The Wrath Of Silence
The Monster Of Selkirk Book 6
The Wrath Of Silence
C.E. Clayton
Contents
Acknowledgments
Chapter 1
Chapter 2
Chapter 3
Chapter 4
Chapter 5
Chapter 6
Chapter 7
Chapter 8
Chapter 9
Chapter 10
Chapter 11
Chapter 12
Chapter 13
Chapter 14
Chapter 15
Chapter 16
Chapter 17
Chapter 18
Chapter 19
Chapter 20
Chapter 21
Chapter 22
Chapter 23
Chapter 24
Chapter 25
Chapter 26
Chapter 27
Chapter 28
Chapter 29
Thank You
About the Author
Also by C.E. Clayton
Also From DevilDog Press
For you, dear reader, who saw Tallis to the end of her journey, and for my family, who was there even before the start of this crazy adventure.
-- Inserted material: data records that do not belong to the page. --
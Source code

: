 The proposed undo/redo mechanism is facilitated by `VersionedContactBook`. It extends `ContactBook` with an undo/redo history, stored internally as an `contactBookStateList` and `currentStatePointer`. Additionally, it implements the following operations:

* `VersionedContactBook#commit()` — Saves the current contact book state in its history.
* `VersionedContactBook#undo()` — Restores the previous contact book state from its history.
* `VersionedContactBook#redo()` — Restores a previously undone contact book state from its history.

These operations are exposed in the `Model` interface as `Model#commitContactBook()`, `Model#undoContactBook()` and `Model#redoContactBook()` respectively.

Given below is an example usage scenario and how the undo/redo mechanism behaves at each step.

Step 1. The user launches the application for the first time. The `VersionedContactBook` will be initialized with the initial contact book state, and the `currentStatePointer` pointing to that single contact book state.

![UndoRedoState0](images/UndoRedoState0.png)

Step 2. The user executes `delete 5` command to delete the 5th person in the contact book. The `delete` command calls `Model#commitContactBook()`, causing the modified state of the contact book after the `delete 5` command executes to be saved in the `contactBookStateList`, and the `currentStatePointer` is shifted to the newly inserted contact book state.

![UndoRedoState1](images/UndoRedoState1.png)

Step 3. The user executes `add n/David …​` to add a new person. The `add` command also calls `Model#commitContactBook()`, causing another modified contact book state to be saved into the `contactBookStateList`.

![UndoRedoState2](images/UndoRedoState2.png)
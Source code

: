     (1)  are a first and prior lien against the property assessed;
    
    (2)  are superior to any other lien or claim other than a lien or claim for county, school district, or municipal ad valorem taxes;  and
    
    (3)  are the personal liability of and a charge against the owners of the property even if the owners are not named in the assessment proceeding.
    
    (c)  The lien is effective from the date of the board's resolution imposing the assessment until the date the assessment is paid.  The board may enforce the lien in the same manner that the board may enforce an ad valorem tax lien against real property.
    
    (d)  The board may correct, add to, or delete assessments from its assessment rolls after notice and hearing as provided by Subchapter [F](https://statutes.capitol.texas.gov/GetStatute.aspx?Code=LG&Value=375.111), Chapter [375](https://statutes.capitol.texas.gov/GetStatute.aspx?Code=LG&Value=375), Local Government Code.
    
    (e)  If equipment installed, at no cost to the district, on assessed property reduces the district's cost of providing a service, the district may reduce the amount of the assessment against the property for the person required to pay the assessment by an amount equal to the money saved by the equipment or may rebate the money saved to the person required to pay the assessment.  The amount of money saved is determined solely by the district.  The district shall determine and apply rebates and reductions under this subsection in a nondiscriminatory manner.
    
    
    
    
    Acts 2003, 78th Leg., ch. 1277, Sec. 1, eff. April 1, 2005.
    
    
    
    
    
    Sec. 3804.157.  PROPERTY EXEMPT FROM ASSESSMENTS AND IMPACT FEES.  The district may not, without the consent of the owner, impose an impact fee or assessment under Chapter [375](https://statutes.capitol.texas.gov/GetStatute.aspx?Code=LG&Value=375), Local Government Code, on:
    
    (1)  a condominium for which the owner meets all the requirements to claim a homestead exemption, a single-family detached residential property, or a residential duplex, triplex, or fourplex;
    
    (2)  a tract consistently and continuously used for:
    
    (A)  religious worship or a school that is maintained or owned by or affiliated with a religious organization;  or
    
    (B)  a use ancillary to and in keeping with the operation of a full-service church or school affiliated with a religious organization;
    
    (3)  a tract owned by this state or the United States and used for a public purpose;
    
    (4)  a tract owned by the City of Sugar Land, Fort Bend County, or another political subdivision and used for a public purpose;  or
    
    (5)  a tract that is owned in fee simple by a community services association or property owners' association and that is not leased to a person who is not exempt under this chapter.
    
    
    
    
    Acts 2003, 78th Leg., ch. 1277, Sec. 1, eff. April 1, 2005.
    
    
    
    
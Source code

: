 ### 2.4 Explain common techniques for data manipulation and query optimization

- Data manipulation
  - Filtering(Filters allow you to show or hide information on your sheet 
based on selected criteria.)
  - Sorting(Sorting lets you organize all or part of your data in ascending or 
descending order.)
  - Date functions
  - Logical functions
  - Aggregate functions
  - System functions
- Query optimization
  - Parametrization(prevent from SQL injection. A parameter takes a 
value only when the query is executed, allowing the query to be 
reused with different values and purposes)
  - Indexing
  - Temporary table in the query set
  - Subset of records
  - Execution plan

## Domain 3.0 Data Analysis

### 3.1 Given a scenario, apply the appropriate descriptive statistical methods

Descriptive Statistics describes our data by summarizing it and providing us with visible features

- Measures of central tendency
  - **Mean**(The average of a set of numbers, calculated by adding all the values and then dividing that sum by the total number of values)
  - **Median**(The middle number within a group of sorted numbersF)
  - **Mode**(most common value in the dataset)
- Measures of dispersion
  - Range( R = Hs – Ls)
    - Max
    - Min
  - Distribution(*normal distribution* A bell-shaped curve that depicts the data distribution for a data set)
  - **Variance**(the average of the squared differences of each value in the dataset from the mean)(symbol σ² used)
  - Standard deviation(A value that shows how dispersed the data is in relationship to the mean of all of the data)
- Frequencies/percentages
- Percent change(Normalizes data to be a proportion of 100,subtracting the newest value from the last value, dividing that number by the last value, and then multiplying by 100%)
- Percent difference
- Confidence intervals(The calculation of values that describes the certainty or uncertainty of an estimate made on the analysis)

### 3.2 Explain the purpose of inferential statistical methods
I love and appreciate you all.
Acknowledgments
It is hard to believe The Monster of Selkirk has come to an end! Thank you for joining me on this journey. While Tallis’s story may be over, I assure you more stories, worlds, and fierce characters will be coming soon from yours truly!
This is the part where I thank the same people I’ve thanked since Book 1, but honestly, they still need acknowledgement because, without them, you might not be holding this book right now: my parents, brothers, sister, sibling-in-laws, and in-laws—thank you for your support, and thank you most of all to my husband, even though I know you won’t read this.
A massive thanks to all the bloggers and my #bookstagram friends for your love and support in getting Tallis’s story out in the wild: Kathy, Paige, Amber (Baj), Tyffany, Becky, Joanne, and April (Bunny), and everyone else who ever shared a picture of one of my books or left a review. Thank you as well to my dear, and awesome friends Colleen, Sophie, Kim, Andy, Nicel, Karla, Brie, Erin, and Dave, your support means everything plus some. And of course, none of this would have been possible without Tracy and Sheila. Thank you for your guiding hands throughout this amazing experience. I hope you’re as pleased with the result as I am!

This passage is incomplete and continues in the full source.